JAKARTA, kontak24 - Mantan Bupati Tanah Bumbu, Mardani Maming, menjadi sorotan publik pasca diputus bersalah atas dugaan suap terkait izin usaha pertambangan. Penegakan hukum kepada Mardani menjadi sorotan karena putusan hakim yang dinilai cenderung presumption of corruption atau praduga korupsi yang berlebihan.
Keputusan bahwa Ramdani bersalah malah membuat sejumlah tokoh pemuda, aktivis, hingga akademisi meragukan dasar hukum dari putusan tersebut. Mereka menilai terdapat kekeliruan dari keputusan hakim.
Ketua BPC HIPMI Kabupaten Gorontalo, Gustriman Idris Aliwu, mengatakan putusan hakim kepada Mardani mengkhawatirkan karena mengaburkan batas antara tindakan yang bersifat administratif dengan tindak pidana korupsi.

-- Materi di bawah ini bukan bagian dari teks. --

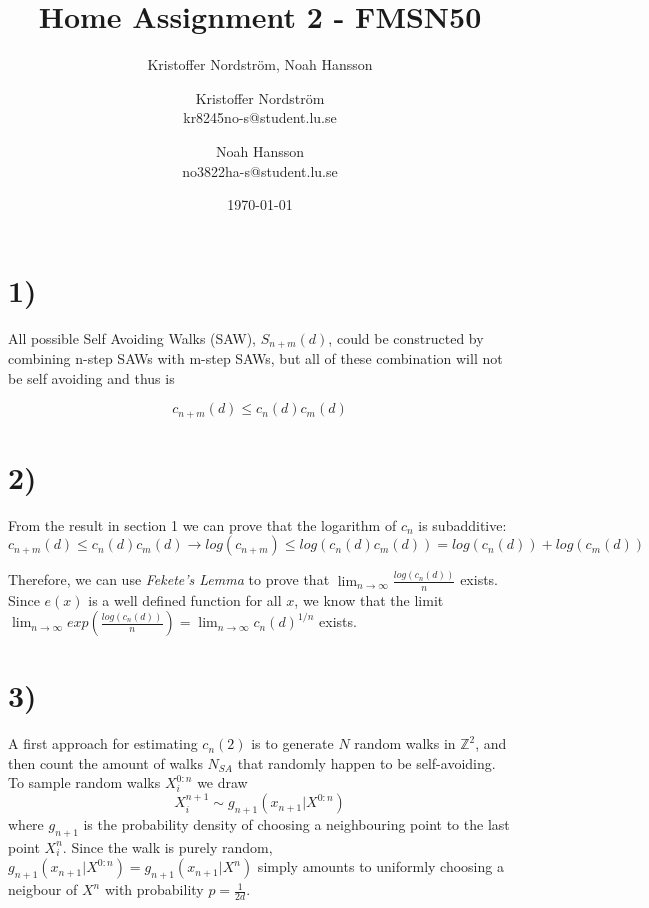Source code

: \documentclass[a4paper]{article}
\title{Home Assignment 2 - FMSN50}
\author{Kristoffer Nordström, Noah Hansson}\author{Kristoffer Nordström \\ kr8245no-s@student.lu.se \and  Noah Hansson \\ no3822ha-s@student.lu.se}
\date{\today}
\begin{document}
\maketitle
\newpage

\section*{1)}

All possible Self Avoiding Walks (SAW), $S_{n+m}(d)$, could be constructed by combining n-step SAWs with m-step SAWs, but all of these combination will not be self avoiding and thus is

\begin{equation}
    \label{eq:multiplicity}
    c_{n+m}(d)\leq c_n(d)c_m(d)
\end{equation}

\section*{2)}
From the result in section 1 we can prove that the logarithm of $c_n$ is subadditive:
\begin{equation}
    c_{n+m}(d) \leq c_n(d)c_m(d) \rightarrow log(c_{n+m}) \leq log(c_n(d)c_m(d)) = log(c_n(d)) + log(c_m(d))
\end{equation}

 Therefore, we can use \textit{Fekete's Lemma} to prove that $\lim_{n\rightarrow\infty} \frac{log(c_n(d))}{n}$ exists. Since $e(x)$ is a well defined function for all $x$, we know that the limit $\lim_{n\rightarrow\infty} exp(\frac{log(c_n(d))}{n}) = \lim_{n\rightarrow\infty} c_n(d)^{1/n}$ exists. 

\section*{3)}
A first approach for estimating $c_n(2)$ is to generate $N$ random walks in $\mathbb{Z}^2$, and then count the amount of walks $N_{SA}$ that randomly happen to be self-avoiding. To sample random walks $X_i^{0:n}$ we draw 
\begin{equation}
    X_i^{n+1} \sim g_{n+1}(x_{n+1}|X^{0:n})
\end{equation}
where $g_{n+1}$ is the probability density of choosing a neighbouring point to the last point $X_i^n$. Since the walk is purely random, $g_{n+1}(x_{n+1}|X^{0:n}) = g_{n+1}(x_{n+1}|X^n)$ simply amounts to uniformly choosing a neigbour of $X^n$ with probability $p = \frac{1}{2d}$.
\end{document}
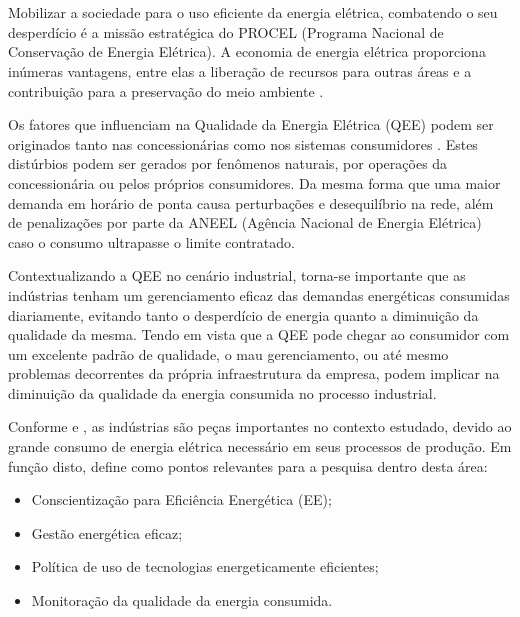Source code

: \cleardoublepage
\pagestyle{fancy}
\setcounter{page}{9}
\chapter{\capum}\label{intro}
\par
Mobilizar a sociedade para o uso eficiente da energia elétrica, combatendo o seu desperdício é a missão estratégica do PROCEL (Programa Nacional de Conservação de Energia Elétrica). A economia de energia elétrica proporciona inúmeras vantagens, entre elas a liberação de recursos para outras áreas e a contribuição para a preservação do meio ambiente \cite{ELE10}.
\par
Os fatores que influenciam na Qualidade da Energia Elétrica (QEE) podem ser originados tanto nas concessionárias como nos sistemas consumidores \cite{MEL08}. Estes distúrbios podem ser gerados por fenômenos naturais, por operações da concessionária ou pelos próprios consumidores. Da mesma forma que uma maior demanda em horário de ponta causa perturbações e desequilíbrio na rede, além de penalizações por parte da ANEEL (Agência Nacional de Energia Elétrica) caso o consumo ultrapasse o limite contratado. 
\par
Contextualizando a QEE no cenário industrial, torna-se importante que as indústrias tenham um gerenciamento eficaz das demandas energéticas consumidas diariamente, evitando tanto o desperdício de energia quanto a diminuição da qualidade da mesma. Tendo em vista que a QEE pode chegar ao consumidor com um excelente padrão de qualidade, o mau gerenciamento, ou até mesmo problemas decorrentes da própria infraestrutura da empresa, podem implicar na diminuição da qualidade da energia consumida no processo industrial. 
\par
Conforme \cite{SIL09} e \cite{SOL04}, as indústrias são peças importantes no contexto estudado, devido ao grande consumo de energia elétrica necessário em seus processos de produção. Em função disto, \cite{SOL04} define como pontos relevantes para a pesquisa dentro desta área:
\begin{itemize}
	\item Conscientização para Eficiência Energética (EE);
	\item Gestão energética eficaz;
	\item Política de uso de tecnologias energeticamente eficientes;
	\item Monitoração da qualidade da energia consumida.
\end{itemize}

Sebab, keputusan Mardani selaku bupati terkait pengalihan IUP dari aspek hukum administrasi adalah sah dan tidak pernah dinyatakan batal oleh Pengadilan Tata Usaha Negara (PTUN).
“Saya melihat hakim cenderung menjerat orang atau pejabat publik dengan tuduhan korupsi, tanpa memperhatikan secara cermat unsur-unsur pidana. Di sini terlihat jelas bahwa hakim menafikan kebenaran,” kata Gustriman, Senin (28/10/24).
Lebih dari itu, ia menilai terjadi pelanggaran hukum dalam kasus mantan Ketua Umum BPP HIPMI tersebut. Namun demikian, Gustriman menyakini hukum di Indonesia dapat diperbaiki melalui pemerintahan Presiden Prabowo Subianto.
“Saya yakin Presiden Prabowo bisa memperbaiki hukum di Indonesia ini. Kami meminta kepada Presiden Prabowo untuk membebaskan Mardani,” ujar Gustriman.
Selain Gustriman, aktivis dan akademisi yang menyoroti kasus Ramdani, seperti Todung Mulya Lubis (aktivis hak asasi manusia) dan Hendry Julian Noor (dosen Universitas Gadjah Mada).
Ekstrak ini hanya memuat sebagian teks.